Hierarchical logistic regression analyses were conducted for 8 and 16 weeks posttreatment. Smoking status (abstinent vs. smoking) was regressed upon the predictor variables of age, race, BMI, CPD, number of years smoking, FTND, weight concern, and HRT on the first step, and treatment condition on the second step. At 8 weeks, step 1 approached significance [X2 (N = 64) = 14.26, p = .08], with lower BMI significantly predicting smoking (p = .03). Step 2 was significant [X2 (N = 64) = 6.93, p = .008], with lower BMI significantly predicting smoking (p = .03), use of HRT significantly predicting abstinence (p = .03); and group treatment condition (p = .02) significantly predicting abstinence. At 16 weeks, step 1 was not significant [X2 (N = 43) = 12.47, ns], but again lower BMI predicted smoking (p = .03). Greater number of years smoking (p = .04) significantly predicted abstinence, and higher FTND predicted smoking (p = .05). Step 2 approached significance [X2 (N = 43) = 3.16, p = .08], with higher BMI predicting smoking (p = .03), greater number of years smoking significantly predicting abstinence (p = .03), higher FTND scores predicting smoking (p = .04), and group treatment condition significantly predicting abstinence (p = .04). See Table 2 for regression coefficients on each step of the analyses, odds ratios, and confidence intervals.
Table 2.
Hierarchical Logistic Regression Results for Individually Tailored vs. Group Follow-up Treatment Condition Differences in Smoking at 8 and 16 Weeks Postcessation
Week 8 | Step 1 | OR | 95% CI | Step 2 | OR | 95% CI |
---|---|---|---|---|---|---|
Age | −.08 | .928 | .805-1.070 | −.08 | .925 | .779-1.097 |
Race (1) | .35 | 1.415 | .190-10.542 | 1.40 | 4.055 | .262-62.836 |
BMI | −.27* | .766 | .602-.975 | −.29* | .746 | .570-.976 |
CPD | .10 | 1.100 | .249-4.855 | .27 | 1.312 | .290-5.930 |
Years smoking | .06 | 1.057 | .928-1.204 | .13 | 1.136 | .956-1.349 |
FTND | .14 | 1.150 | .648-2.040 | −.08 | .920 | .500-1.696 |
Weight concern | .13 | 1.134 | .783-1.642 | .23 | 1.256 | .766-2.060 |
HRT (1) | −1.50 | .223 | .020-2.461 | 3.05* | .048 | .002-.966 |
Session format | 2.88* | 17.847 | 1.563-203.747 |
Week 16 | Step 1 | OR | 95% CI | Step 2 | OR | 95% CI |
---|---|---|---|---|---|---|
Age | −.03 | .968 | .837-1.120 | −.00 | .996 | .849-1.168 |
Race (1) | .44 | 1.545 | .094-25.283 | 1.01 | 2.744 | .078-96.532 |
BMI | −.38* | .685 | .489-.960 | −.45* | .641 | .434-.946 |
CPD | 1.61 | 5.014 | .570-44.086 | 1.81 | 6.085 | .629-58.901 |
Years smoking | .22* | 1.252 | 1.005-1.559 | .30* | 1.355 | 1.029-1.783 |
FTND | −1.15* | .316 | .100-.998 | −1.56* | .210 | .048-.926 |
Weight Concern | .81 | 2.241 | .789-6.365 | 1.17 | 3.214 | .561-18.403 |
HRT (1) | .60 | 1.820 | .093-35.776 | −.94 | .391 | .011-14.200 |
Session format | 2.38* | 10.830 | .624-187.877 |
Note: OR = Odds ratio; CI = Confidence interval; BMI = body mass index; CPD = cigarettes per day; FTND = Fagerström Test for Nicotine Dependence; HRT = hormone replacement therapy.
3.3. Weight Gain Outcomes
Average weight gain for group vs. individual was 5.6 vs. 5.9 lbs. at 8 weeks and 8 vs. 7.9 lbs. at 16 weeks. Among participants who abstained from smoking, mean weight gain for group vs. individual was 5.46 vs. 7.1 lbs. at 8 weeks and 9.15 vs. 9.0 lbs. at 16 weeks. Analyses of variance (ANOVAs) with treatment condition as the factor and weight change from precessation as the dependent variables showed no significant differences in weight gain between abstainers in the group vs. individually tailored condition at 8 or 16 weeks posttreatment.
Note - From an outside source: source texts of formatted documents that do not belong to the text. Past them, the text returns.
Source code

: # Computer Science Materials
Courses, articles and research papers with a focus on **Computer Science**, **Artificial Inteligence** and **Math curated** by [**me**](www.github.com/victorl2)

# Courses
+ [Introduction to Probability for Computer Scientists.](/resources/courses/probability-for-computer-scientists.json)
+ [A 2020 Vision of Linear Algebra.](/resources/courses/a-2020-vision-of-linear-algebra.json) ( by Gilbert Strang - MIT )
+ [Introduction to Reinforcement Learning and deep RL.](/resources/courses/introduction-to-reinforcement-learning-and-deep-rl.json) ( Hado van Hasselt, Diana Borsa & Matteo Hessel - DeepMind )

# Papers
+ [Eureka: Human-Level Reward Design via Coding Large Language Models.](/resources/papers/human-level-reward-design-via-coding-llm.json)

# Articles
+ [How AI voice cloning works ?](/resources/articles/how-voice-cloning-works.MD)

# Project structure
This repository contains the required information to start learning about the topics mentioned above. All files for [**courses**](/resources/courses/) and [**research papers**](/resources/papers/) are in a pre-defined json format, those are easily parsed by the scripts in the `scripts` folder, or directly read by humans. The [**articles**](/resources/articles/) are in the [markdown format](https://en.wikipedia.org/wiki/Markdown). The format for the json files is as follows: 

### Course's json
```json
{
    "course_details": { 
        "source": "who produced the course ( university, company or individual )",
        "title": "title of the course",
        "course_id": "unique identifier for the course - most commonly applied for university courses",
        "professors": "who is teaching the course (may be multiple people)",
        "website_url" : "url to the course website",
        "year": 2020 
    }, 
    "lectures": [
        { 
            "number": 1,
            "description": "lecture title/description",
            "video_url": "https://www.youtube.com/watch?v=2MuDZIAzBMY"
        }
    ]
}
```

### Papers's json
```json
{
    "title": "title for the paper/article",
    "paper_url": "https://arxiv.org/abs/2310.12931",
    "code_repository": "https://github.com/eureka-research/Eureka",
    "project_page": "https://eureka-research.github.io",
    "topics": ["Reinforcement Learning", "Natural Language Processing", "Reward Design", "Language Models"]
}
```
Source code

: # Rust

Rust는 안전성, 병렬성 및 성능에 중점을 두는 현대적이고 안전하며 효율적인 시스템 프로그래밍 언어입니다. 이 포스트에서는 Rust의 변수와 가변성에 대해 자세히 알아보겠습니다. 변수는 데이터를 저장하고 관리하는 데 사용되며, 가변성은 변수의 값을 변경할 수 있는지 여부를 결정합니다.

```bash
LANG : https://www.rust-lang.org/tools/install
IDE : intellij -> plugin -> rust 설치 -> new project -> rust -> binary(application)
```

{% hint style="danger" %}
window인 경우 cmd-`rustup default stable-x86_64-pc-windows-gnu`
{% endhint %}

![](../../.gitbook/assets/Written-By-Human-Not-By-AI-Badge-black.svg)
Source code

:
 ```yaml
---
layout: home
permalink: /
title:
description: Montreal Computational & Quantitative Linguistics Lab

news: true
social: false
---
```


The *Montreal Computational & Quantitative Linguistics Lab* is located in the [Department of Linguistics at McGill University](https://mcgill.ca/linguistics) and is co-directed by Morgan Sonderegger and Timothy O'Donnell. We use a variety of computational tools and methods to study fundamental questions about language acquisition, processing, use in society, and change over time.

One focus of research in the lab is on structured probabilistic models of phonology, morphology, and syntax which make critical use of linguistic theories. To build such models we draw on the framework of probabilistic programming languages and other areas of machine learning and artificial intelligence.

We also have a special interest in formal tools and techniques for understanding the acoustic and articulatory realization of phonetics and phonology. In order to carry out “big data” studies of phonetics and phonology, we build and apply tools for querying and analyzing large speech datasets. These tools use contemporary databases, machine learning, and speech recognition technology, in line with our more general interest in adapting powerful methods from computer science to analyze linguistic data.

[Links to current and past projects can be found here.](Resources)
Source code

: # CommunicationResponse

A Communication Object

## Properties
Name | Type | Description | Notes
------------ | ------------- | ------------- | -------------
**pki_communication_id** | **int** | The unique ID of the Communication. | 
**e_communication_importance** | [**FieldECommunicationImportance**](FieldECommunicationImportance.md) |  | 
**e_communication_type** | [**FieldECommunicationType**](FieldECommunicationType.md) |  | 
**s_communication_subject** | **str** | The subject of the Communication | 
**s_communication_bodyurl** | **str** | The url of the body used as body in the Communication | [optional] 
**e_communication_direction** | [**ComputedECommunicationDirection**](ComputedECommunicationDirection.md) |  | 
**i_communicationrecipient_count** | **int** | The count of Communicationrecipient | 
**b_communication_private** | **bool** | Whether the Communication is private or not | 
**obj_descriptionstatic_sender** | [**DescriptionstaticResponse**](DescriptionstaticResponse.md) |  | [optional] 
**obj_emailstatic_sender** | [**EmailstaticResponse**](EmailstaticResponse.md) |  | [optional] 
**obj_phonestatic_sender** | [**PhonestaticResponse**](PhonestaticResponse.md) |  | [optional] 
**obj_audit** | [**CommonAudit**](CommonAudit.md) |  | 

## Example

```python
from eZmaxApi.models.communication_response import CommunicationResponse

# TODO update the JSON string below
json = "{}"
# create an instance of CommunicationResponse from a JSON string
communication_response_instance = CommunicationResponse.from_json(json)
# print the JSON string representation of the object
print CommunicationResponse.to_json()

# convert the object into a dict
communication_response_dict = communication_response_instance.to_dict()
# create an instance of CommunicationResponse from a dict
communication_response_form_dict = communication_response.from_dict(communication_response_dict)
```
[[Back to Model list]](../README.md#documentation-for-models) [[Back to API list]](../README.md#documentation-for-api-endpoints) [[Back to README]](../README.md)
Hierarchical linear regression analyses were conducted for the 8 and 16 weeks posttreatment follow ups, including only those women who maintained abstinence. Weight gain was regressed on the predictor variables, age, race, BMI, CPD, number of years smoking, FTND, weight concern, and HRT on the step 1, and on treatment condition on the step 2. At week 8, neither step 1 nor step 2 was significant overall, but weight concern predicted weight gain on step 1 (p = .036) and step 2 (p = .041). At week 16, the step 1 model approached significance, F(9, 16) = 2.38, p = .085, with race (p = .009), BMI (p = .046), and HRT as significant predictors of weight gain. African-American race and higher BMI predicted weight gain; HRT use predicted less weight gain. Step 2 was not significant overall, but African-American race (p = .011) and higher BMI (p = .049) were significant predictors of weight gain.
4. Discussion
Group format produced significantly higher rates of continuous abstinence from smoking at 8 weeks (2 months) postcessation, while controlling for age, race, BMI, CPD, years smoking, FTND, weight concern, and HRT. This finding was contrary to prediction, and inconsistent with the growing literature regarding the benefit of tailored interventions for smokers (e.g., Copeland, et al., 2006b; Hall et al., 1994, Muñoz, & Reus, 1994; Levine, Marcus, & Perkins, 2003). Although the individual sessions were intended to benefit participants with one-on-one provision of tailored materials, the group setting also allowed for provision of tailored information by therapists who had access to group participants’ high risk information and had worked with these participants over the course of the study. It could therefore be that the amount of individualized information provided in the group format was sufficient, and that the group format itself was preferred by participants.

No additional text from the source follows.